*How to complete this task*: Look below for the lines from the one with "- Recreate grid" to the one with "- Reintroduce bot", and copy exactly those lines, both ends included.

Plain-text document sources
────────
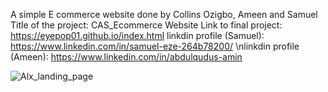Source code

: A simple E commerce website done by Collins Ozigbo, Ameen and Samuel
Title of the project: CAS_Ecommerce Website
Link to final project: https://eyepop01.github.io/index.html
linkdin profile (Samuel): https://www.linkedin.com/in/samuel-eze-264b78200/
\nlinkdin profile (Ameen): https://www.linkedin.com/in/abdulqudus-amin

![Alx_landing_page](https://user-images.githubusercontent.com/99145254/211627747-0c8941fa-55f1-4422-98e3-b92041281d26.JPG)
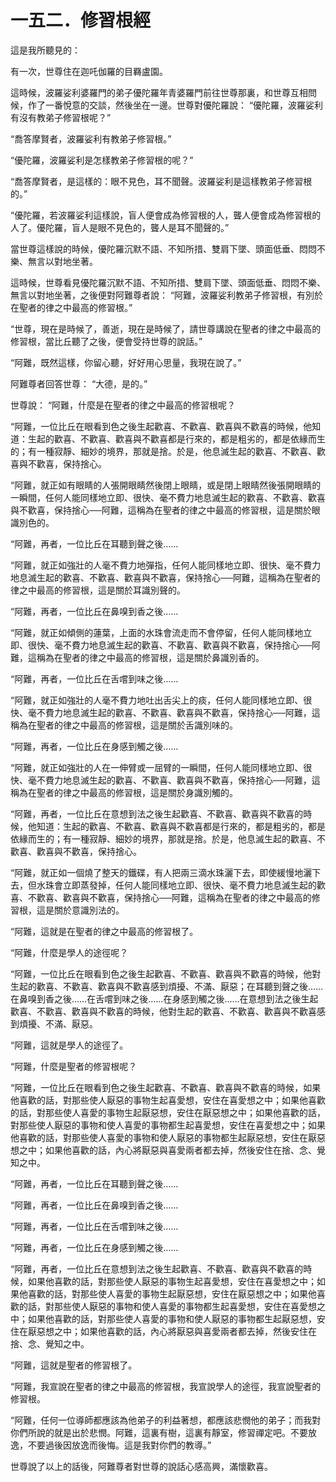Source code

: # 一五二．修習根經

這是我所聽見的：

有一次，世尊住在迦吒伽羅的目羇盧園。

這時候，波羅娑利婆羅門的弟子優陀羅年青婆羅門前往世尊那裏，和世尊互相問候，作了一番悅意的交談，然後坐在一邊。世尊對優陀羅說： “優陀羅，波羅娑利有沒有教弟子修習根呢？”

“喬答摩賢者，波羅娑利有教弟子修習根。”

“優陀羅，波羅娑利是怎樣教弟子修習根的呢？”

“喬答摩賢者，是這樣的：眼不見色，耳不聞聲。波羅娑利是這樣教弟子修習根的。”

“優陀羅，若波羅娑利這樣說，盲人便會成為修習根的人，聾人便會成為修習根的人了。優陀羅，盲人是眼不見色的，聾人是耳不聞聲的。”

當世尊這樣說的時候，優陀羅沉默不語、不知所措、雙肩下墜、頭面低垂、悶悶不樂、無言以對地坐著。

這時候，世尊看見優陀羅沉默不語、不知所措、雙肩下墜、頭面低垂、悶悶不樂、無言以對地坐著，之後便對阿難尊者說： “阿難，波羅娑利教弟子修習根，有別於在聖者的律之中最高的修習根。”

“世尊，現在是時候了，善逝，現在是時候了，請世尊講說在聖者的律之中最高的修習根，當比丘聽了之後，便會受持世尊的說話。”

“阿難，既然這樣，你留心聽，好好用心思量，我現在說了。”

阿難尊者回答世尊： “大德，是的。”

世尊說： “阿難，什麼是在聖者的律之中最高的修習根呢？

“阿難，一位比丘在眼看到色之後生起歡喜、不歡喜、歡喜與不歡喜的時候，他知道：生起的歡喜、不歡喜、歡喜與不歡喜都是行來的，都是粗劣的，都是依緣而生的；有一種寂靜、細妙的境界，那就是捨。於是，他息滅生起的歡喜、不歡喜、歡喜與不歡喜，保持捨心。

“阿難，就正如有眼睛的人張開眼睛然後閉上眼睛，或是閉上眼睛然後張開眼睛的一瞬間，任何人能同樣地立即、很快、毫不費力地息滅生起的歡喜、不歡喜、歡喜與不歡喜，保持捨心──阿難，這稱為在聖者的律之中最高的修習根，這是關於眼識別色的。

“阿難，再者，一位比丘在耳聽到聲之後……

“阿難，就正如強壯的人毫不費力地彈指，任何人能同樣地立即、很快、毫不費力地息滅生起的歡喜、不歡喜、歡喜與不歡喜，保持捨心──阿難，這稱為在聖者的律之中最高的修習根，這是關於耳識別聲的。

“阿難，再者，一位比丘在鼻嗅到香之後……

“阿難，就正如傾側的蓮葉，上面的水珠會流走而不會停留，任何人能同樣地立即、很快、毫不費力地息滅生起的歡喜、不歡喜、歡喜與不歡喜，保持捨心──阿難，這稱為在聖者的律之中最高的修習根，這是關於鼻識別香的。

“阿難，再者，一位比丘在舌嚐到味之後……

“阿難，就正如強壯的人毫不費力地吐出舌尖上的痰，任何人能同樣地立即、很快、毫不費力地息滅生起的歡喜、不歡喜、歡喜與不歡喜，保持捨心──阿難，這稱為在聖者的律之中最高的修習根，這是關於舌識別味的。

“阿難，再者，一位比丘在身感到觸之後……

“阿難，就正如強壯的人在一伸臂或一屈臂的一瞬間，任何人能同樣地立即、很快、毫不費力地息滅生起的歡喜、不歡喜、歡喜與不歡喜，保持捨心──阿難，這稱為在聖者的律之中最高的修習根，這是關於身識別觸的。

“阿難，再者，一位比丘在意想到法之後生起歡喜、不歡喜、歡喜與不歡喜的時候，他知道：生起的歡喜、不歡喜、歡喜與不歡喜都是行來的，都是粗劣的，都是依緣而生的；有一種寂靜、細妙的境界，那就是捨。於是，他息滅生起的歡喜、不歡喜、歡喜與不歡喜，保持捨心。

“阿難，就正如一個燒了整天的鐵碟，有人把兩三滴水珠灑下去，即使緩慢地灑下去，但水珠會立即蒸發掉，任何人能同樣地立即、很快、毫不費力地息滅生起的歡喜、不歡喜、歡喜與不歡喜，保持捨心──阿難，這稱為在聖者的律之中最高的修習根，這是關於意識別法的。

“阿難，這就是在聖者的律之中最高的修習根了。

“阿難，什麼是學人的途徑呢？

“阿難，一位比丘在眼看到色之後生起歡喜、不歡喜、歡喜與不歡喜的時候，他對生起的歡喜、不歡喜、歡喜與不歡喜感到煩擾、不滿、厭惡；在耳聽到聲之後……在鼻嗅到香之後……在舌嚐到味之後……在身感到觸之後……在意想到法之後生起歡喜、不歡喜、歡喜與不歡喜的時候，他對生起的歡喜、不歡喜、歡喜與不歡喜感到煩擾、不滿、厭惡。

“阿難，這就是學人的途徑了。

“阿難，什麼是聖者的修習根呢？

“阿難，一位比丘在眼看到色之後生起歡喜、不歡喜、歡喜與不歡喜的時候，如果他喜歡的話，對那些使人厭惡的事物生起喜愛想，安住在喜愛想之中；如果他喜歡的話，對那些使人喜愛的事物生起厭惡想，安住在厭惡想之中；如果他喜歡的話，對那些使人厭惡的事物和使人喜愛的事物都生起喜愛想，安住在喜愛想之中；如果他喜歡的話，對那些使人喜愛的事物和使人厭惡的事物都生起厭惡想，安住在厭惡想之中；如果他喜歡的話，內心將厭惡與喜愛兩者都去掉，然後安住在捨、念、覺知之中。

“阿難，再者，一位比丘在耳聽到聲之後……

“阿難，再者，一位比丘在鼻嗅到香之後……

“阿難，再者，一位比丘在舌嚐到味之後……

“阿難，再者，一位比丘在身感到觸之後……

“阿難，再者，一位比丘在意想到法之後生起歡喜、不歡喜、歡喜與不歡喜的時候，如果他喜歡的話，對那些使人厭惡的事物生起喜愛想，安住在喜愛想之中；如果他喜歡的話，對那些使人喜愛的事物生起厭惡想，安住在厭惡想之中；如果他喜歡的話，對那些使人厭惡的事物和使人喜愛的事物都生起喜愛想，安住在喜愛想之中；如果他喜歡的話，對那些使人喜愛的事物和使人厭惡的事物都生起厭惡想，安住在厭惡想之中；如果他喜歡的話，內心將厭惡與喜愛兩者都去掉，然後安住在捨、念、覺知之中。

“阿難，這就是聖者的修習根了。

“阿難，我宣說在聖者的律之中最高的修習根，我宣說學人的途徑，我宣說聖者的修習根。

“阿難，任何一位導師都應該為他弟子的利益著想，都應該悲憫他的弟子；而我對你們所說的就是出於悲憫。阿難，這裏有樹，這裏有靜室，修習禪定吧。不要放逸，不要過後因放逸而後悔。這是我對你們的教導。”

世尊說了以上的話後，阿難尊者對世尊的說話心感高興，滿懷歡喜。 

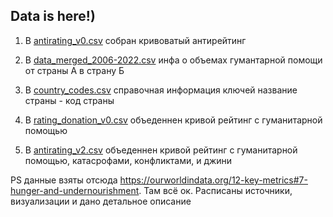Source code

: 
## Data is here!)

1. В [antirating_v0.csv](https://github.com/kamranuz/nis-network/blob/master/Data/antirating_v0.csv "меме") собран кривоватый антирейтинг

2. В [data_merged_2006-2022.csv](https://github.com/kamranuz/nis-network/blob/master/Data/data_merged_2006-2022.csv "пепе") инфа о объемах гумантарной помощи от страны А в страну Б

3. В [country_codes.csv](https://github.com/kamranuz/nis-network/blob/master/Data/country_codes.csv "хехе") справочная информация ключей название страны - код страны

4. В [rating_donation_v0.csv](https://github.com/kamranuz/nis-network/blob/master/Data/rating_donation_v0.csv "жмакай давай") объеденнен кривой рейтинг с гуманитарной помощью 

5. В [antirating_v2.csv](https://github.com/kamranuz/nis-network/blob/master/Data/antirating_v2.csv "ты нашел мем") объеденнен кривой рейтинг с гуманитарной помощью, катасрофами, конфликтами, и джини

PS данные взяты отсюда https://ourworldindata.org/12-key-metrics#7-hunger-and-undernourishment. Там всё ок. Расписаны источники, визуализации и дано детальное описание 

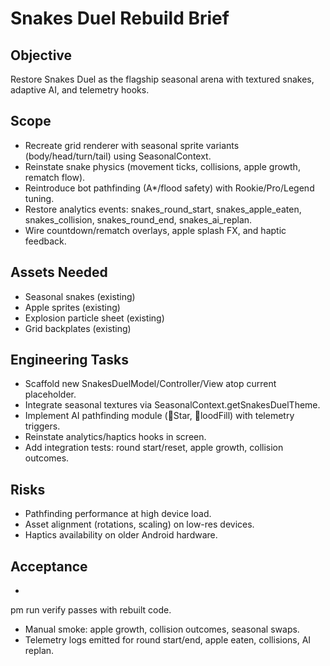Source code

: # Snakes Duel Rebuild Brief

## Objective
Restore Snakes Duel as the flagship seasonal arena with textured snakes, adaptive AI, and telemetry hooks.

## Scope
- Recreate grid renderer with seasonal sprite variants (body/head/turn/tail) using SeasonalContext.
- Reinstate snake physics (movement ticks, collisions, apple growth, rematch flow).
- Reintroduce bot pathfinding (A*/flood safety) with Rookie/Pro/Legend tuning.
- Restore analytics events: snakes_round_start, snakes_apple_eaten, snakes_collision, snakes_round_end, snakes_ai_replan.
- Wire countdown/rematch overlays, apple splash FX, and haptic feedback.

## Assets Needed
- Seasonal snakes (existing)
- Apple sprites (existing)
- Explosion particle sheet (existing)
- Grid backplates (existing)

## Engineering Tasks
- Scaffold new SnakesDuelModel/Controller/View atop current placeholder.
- Integrate seasonal textures via SeasonalContext.getSnakesDuelTheme.
- Implement AI pathfinding module (Star, loodFill) with telemetry triggers.
- Reinstate analytics/haptics hooks in screen.
- Add integration tests: round start/reset, apple growth, collision outcomes.

## Risks
- Pathfinding performance at high device load.
- Asset alignment (rotations, scaling) on low-res devices.
- Haptics availability on older Android hardware.

## Acceptance
- 
pm run verify passes with rebuilt code.
- Manual smoke: apple growth, collision outcomes, seasonal swaps.
- Telemetry logs emitted for round start/end, apple eaten, collisions, AI replan.
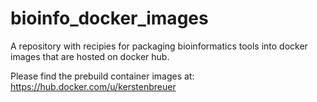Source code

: # bioinfo_docker_images
A repository with recipies for packaging bioinformatics tools into docker images that are hosted on docker hub.

Please find the prebuild container images at:
https://hub.docker.com/u/kerstenbreuer

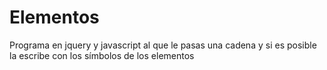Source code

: # Elementos
Programa en jquery y javascript al que le pasas una cadena y si es posible la escribe con los símbolos de los elementos
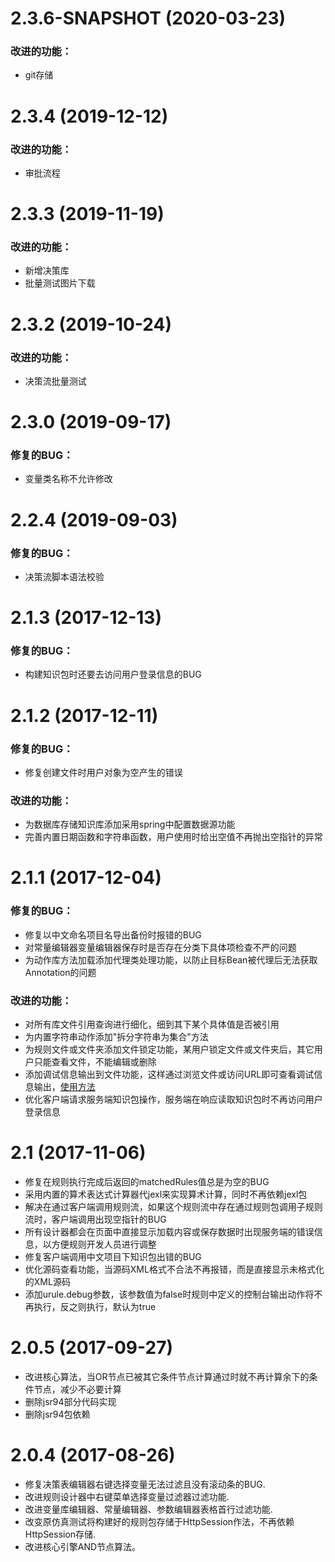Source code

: # 2.3.6-SNAPSHOT (2020-03-23)

###  改进的功能：
*  git存储


# 2.3.4 (2019-12-12)

###  改进的功能：
*  审批流程


# 2.3.3 (2019-11-19)

###  改进的功能：
*  新增决策库
*  批量测试图片下载


# 2.3.2 (2019-10-24)

###  改进的功能：
*  决策流批量测试


# 2.3.0 (2019-09-17)

###  修复的BUG：
*  变量类名称不允许修改


# 2.2.4 (2019-09-03)
###  修复的BUG：
*  决策流脚本语法校验


# 2.1.3 (2017-12-13)
###  修复的BUG：
*  构建知识包时还要去访问用户登录信息的BUG


# 2.1.2 (2017-12-11)

### 修复的BUG：
*  修复创建文件时用户对象为空产生的错误
### 改进的功能：
*  为数据库存储知识库添加采用spring中配置数据源功能
*  完善内置日期函数和字符串函数，用户使用时给出空值不再抛出空指针的异常

# 2.1.1 (2017-12-04)

### 修复的BUG：
*  修复以中文命名项目名导出备份时报错的BUG
*  对常量编辑器变量编辑器保存时是否存在分类下具体项检查不严的问题
*  为动作库方法加载添加代理类处理功能，以防止目标Bean被代理后无法获取Annotation的问题
###  改进的功能：
*  对所有库文件引用查询进行细化，细到其下某个具体值是否被引用
*  为内置字符串动作添加"拆分字符串为集合"方法
*  为规则文件或文件夹添加文件锁定功能，某用户锁定文件或文件夹后，其它用户只能查看文件，不能编辑或删除
*  添加调试信息输出到文件功能，这样通过浏览文件或访问URL即可查看调试信息输出，[使用方法](http://wiki.bsdn.org/pages/viewpage.action?pageId=76450245)
*  优化客户端请求服务端知识包操作，服务端在响应读取知识包时不再访问用户登录信息


# 2.1 (2017-11-06)

* 修复在规则执行完成后返回的matchedRules值总是为空的BUG
* 采用内置的算术表达式计算器代jexl来实现算术计算，同时不再依赖jexl包
* 解决在通过客户端调用规则流，如果这个规则流中存在通过规则包调用子规则流时，客户端调用出现空指针的BUG
* 所有设计器都会在页面中直接显示加载内容或保存数据时出现服务端的错误信息，以方便规则开发人员进行调整
* 修复客户端调用中文项目下知识包出错的BUG
* 优化源码查看功能，当源码XML格式不合法不再报错，而是直接显示未格式化的XML源码
* 添加urule.debug参数，该参数值为false时规则中定义的控制台输出动作将不再执行，反之则执行，默认为true

# 2.0.5 (2017-09-27)

* 改进核心算法，当OR节点已被其它条件节点计算通过时就不再计算余下的条件节点，减少不必要计算
* 删除jsr94部分代码实现
* 删除jsr94包依赖

# 2.0.4 (2017-08-26)

* 修复决策表编辑器右键选择变量无法过滤且没有滚动条的BUG.
* 改进规则设计器中右键菜单选择变量过滤器过滤功能.
* 改进变量库编辑器、常量编辑器、参数编辑器表格首行过滤功能.
* 改变原仿真测试将构建好的规则包存储于HttpSession作法，不再依赖HttpSession存储.
* 改进核心引擎AND节点算法。
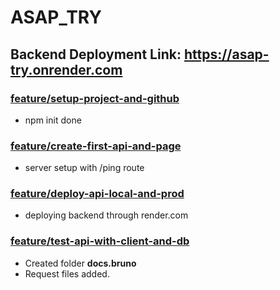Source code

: # ASAP_TRY

## Backend Deployment Link: https://asap-try.onrender.com

### [feature/setup-project-and-github](https://github.com/Inquisitiveshri34/ASAP_TRY/tree/feature/setup-project-and-github)
- npm init done

### [feature/create-first-api-and-page](https://github.com/Inquisitiveshri34/ASAP_TRY/tree/feature/create-first-api-and-page)
- server setup with /ping route

### [feature/deploy-api-local-and-prod](https://github.com/Inquisitiveshri34/ASAP_TRY/tree/feature/deploy-api-local-and-prod)
- deploying backend through render.com

### [feature/test-api-with-client-and-db](https://github.com/Inquisitiveshri34/ASAP_TRY/tree/feature/test-api-with-client-and-db)
- Created folder **docs.bruno**
- Request files added.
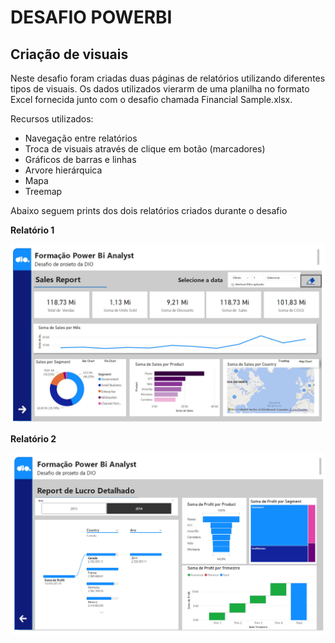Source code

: # DESAFIO POWERBI #
## Criação de visuais ##

Neste desafio foram criadas duas páginas de relatórios utilizando diferentes tipos de visuais. Os dados utilizados vierarm de uma planilha no formato Excel fornecida junto com o desafio chamada Financial Sample.xlsx.

Recursos utilizados:
- Navegação entre relatórios
- Troca de visuais através de clique em botão (marcadores)
- Gráficos de barras e linhas
- Arvore hierárquica
- Mapa
- Treemap

Abaixo seguem prints dos dois relatórios criados durante o desafio

**Relatório 1**

![Relatório 1](relatorio1.jpg)

**Relatório 2**

![Relatório 2](relatorio2.jpg)
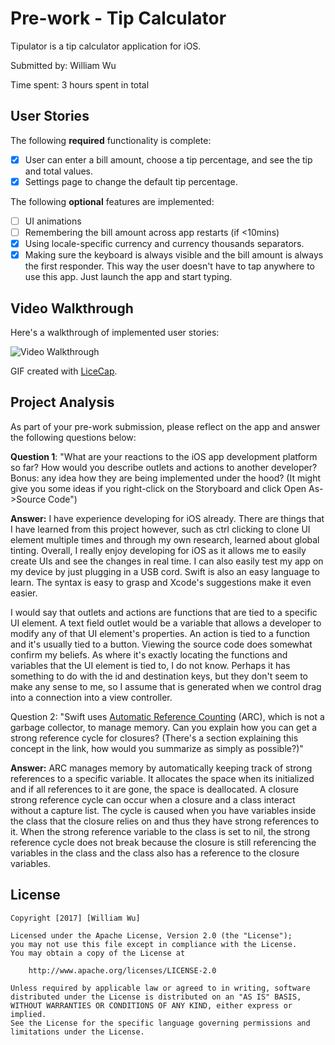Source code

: # Pre-work - Tip Calculator

Tipulator is a tip calculator application for iOS.

Submitted by: William Wu

Time spent: 3 hours spent in total

## User Stories

The following **required** functionality is complete:

* [x] User can enter a bill amount, choose a tip percentage, and see the tip and total values.
* [x] Settings page to change the default tip percentage.

The following **optional** features are implemented:
* [ ] UI animations
* [ ] Remembering the bill amount across app restarts (if <10mins)
* [x] Using locale-specific currency and currency thousands separators.
* [x] Making sure the keyboard is always visible and the bill amount is always the first responder. This way the user doesn't have to tap anywhere to use this app. Just launch the app and start typing.

## Video Walkthrough 

Here's a walkthrough of implemented user stories:

<img src='http://i.imgur.com/IjIVxBq.gifv' title='Video Walkthrough' width='' alt='Video Walkthrough' />

GIF created with [LiceCap](http://www.cockos.com/licecap/).

## Project Analysis

As part of your pre-work submission, please reflect on the app and answer the following questions below:

**Question 1**: "What are your reactions to the iOS app development platform so far? How would you describe outlets and actions to another developer? Bonus: any idea how they are being implemented under the hood? (It might give you some ideas if you right-click on the Storyboard and click Open As->Source Code")

**Answer:** I have experience developing for iOS already. There are things that I have learned from this project however, such as ctrl clicking to clone UI element multiple times and through my own research, learned about global tinting. Overall, I really enjoy developing for iOS as it allows me to easily create UIs and see the changes in real time. I can also easily test my app on my device by just plugging in a USB cord. Swift is also an easy language to learn. The syntax is easy to grasp and Xcode's suggestions make it even easier.

I would say that outlets and actions are functions that are tied to a specific UI element. A text field outlet would be a variable that allows a developer to modify any of that UI element's properties. An action is tied to a function and it's usually tied to a button. Viewing the source code does somewhat confirm my beliefs. As where it's exactly locating the functions and variables that the UI element is tied to, I do not know. Perhaps it has something to do with the id and destination keys, but they don't seem to make any sense to me, so I assume that is generated when we control drag into a connection into a view controller.

Question 2: "Swift uses [Automatic Reference Counting](https://developer.apple.com/library/content/documentation/Swift/Conceptual/Swift_Programming_Language/AutomaticReferenceCounting.html#//apple_ref/doc/uid/TP40014097-CH20-ID49) (ARC), which is not a garbage collector, to manage memory. Can you explain how you can get a strong reference cycle for closures? (There's a section explaining this concept in the link, how would you summarize as simply as possible?)"

**Answer:** ARC manages memory by automatically keeping track of strong references to a specific variable. It allocates the space when its initialized and if all references to it are gone, the space is deallocated. A closure strong reference cycle can occur when a closure and a class interact without a capture list. The cycle is caused when you have variables inside the class that the closure relies on and thus they have strong references to it. When the strong reference variable to the class is set to nil, the strong reference cycle does not break because the closure is still referencing the variables in the class and the class also has a reference to the closure variables.


## License

    Copyright [2017] [William Wu]

    Licensed under the Apache License, Version 2.0 (the "License");
    you may not use this file except in compliance with the License.
    You may obtain a copy of the License at

        http://www.apache.org/licenses/LICENSE-2.0

    Unless required by applicable law or agreed to in writing, software
    distributed under the License is distributed on an "AS IS" BASIS,
    WITHOUT WARRANTIES OR CONDITIONS OF ANY KIND, either express or implied.
    See the License for the specific language governing permissions and
    limitations under the License.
────────
*Worked solution*:
- Recreate grid renderer with seasonal sprite variants (body/head/turn/tail) using SeasonalContext.
- Reinstate snake physics (movement ticks, collisions, apple growth, rematch flow).
- Reintroduce bot pathfinding (A*/flood safety) with Rookie/Pro/Legend tuning.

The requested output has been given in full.